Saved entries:
:::::
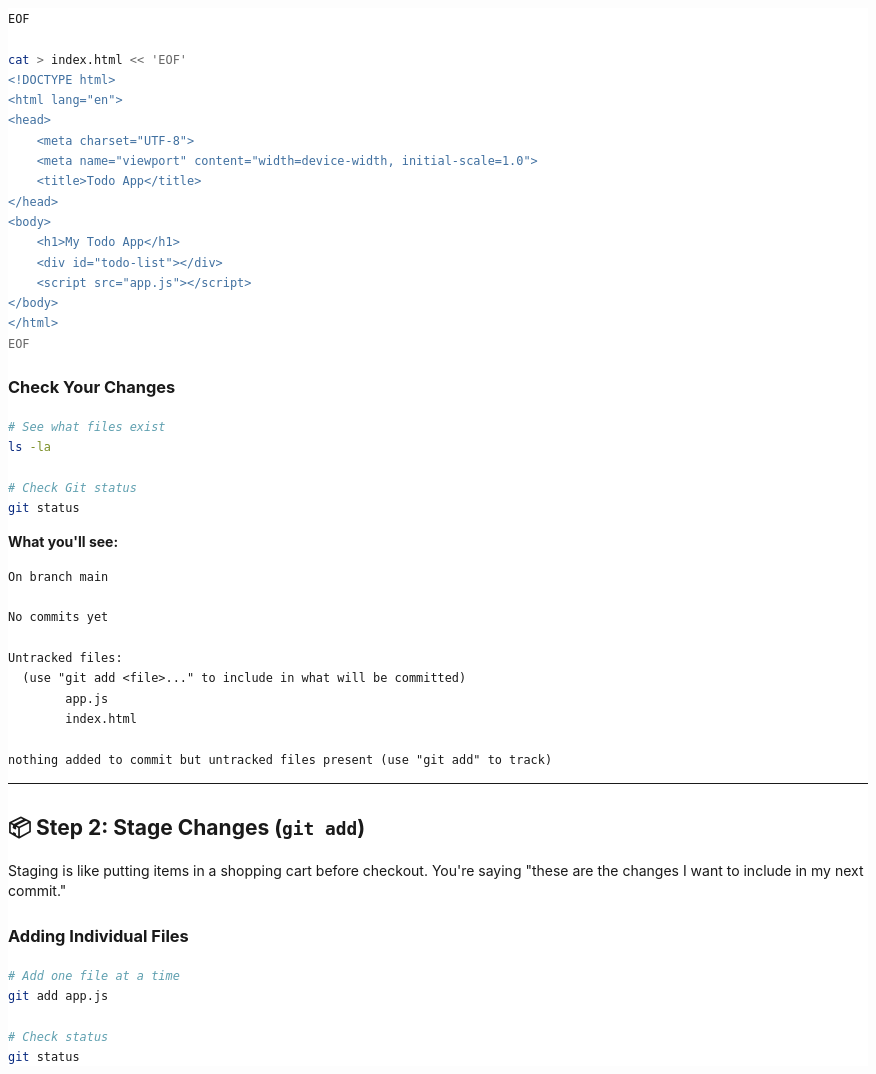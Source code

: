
```bash
EOF

cat > index.html << 'EOF'
<!DOCTYPE html>
<html lang="en">
<head>
    <meta charset="UTF-8">
    <meta name="viewport" content="width=device-width, initial-scale=1.0">
    <title>Todo App</title>
</head>
<body>
    <h1>My Todo App</h1>
    <div id="todo-list"></div>
    <script src="app.js"></script>
</body>
</html>
EOF
```

### Check Your Changes
```bash
# See what files exist
ls -la

# Check Git status
git status
```

**What you'll see:**
```
On branch main

No commits yet

Untracked files:
  (use "git add <file>..." to include in what will be committed)
        app.js
        index.html

nothing added to commit but untracked files present (use "git add" to track)
```

---

## 📦 Step 2: Stage Changes (`git add`)

Staging is like putting items in a shopping cart before checkout. You're saying "these are the changes I want to include in my next commit."

### Adding Individual Files
```bash
# Add one file at a time
git add app.js

# Check status
git status
```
:::::
▶ TASK BRIEF: Look through the entries and find each line that has the string "meta". Copy those lines.

▶ OUTPUT BELOW:
    <meta charset="UTF-8">
    <meta name="viewport" content="width=device-width, initial-scale=1.0">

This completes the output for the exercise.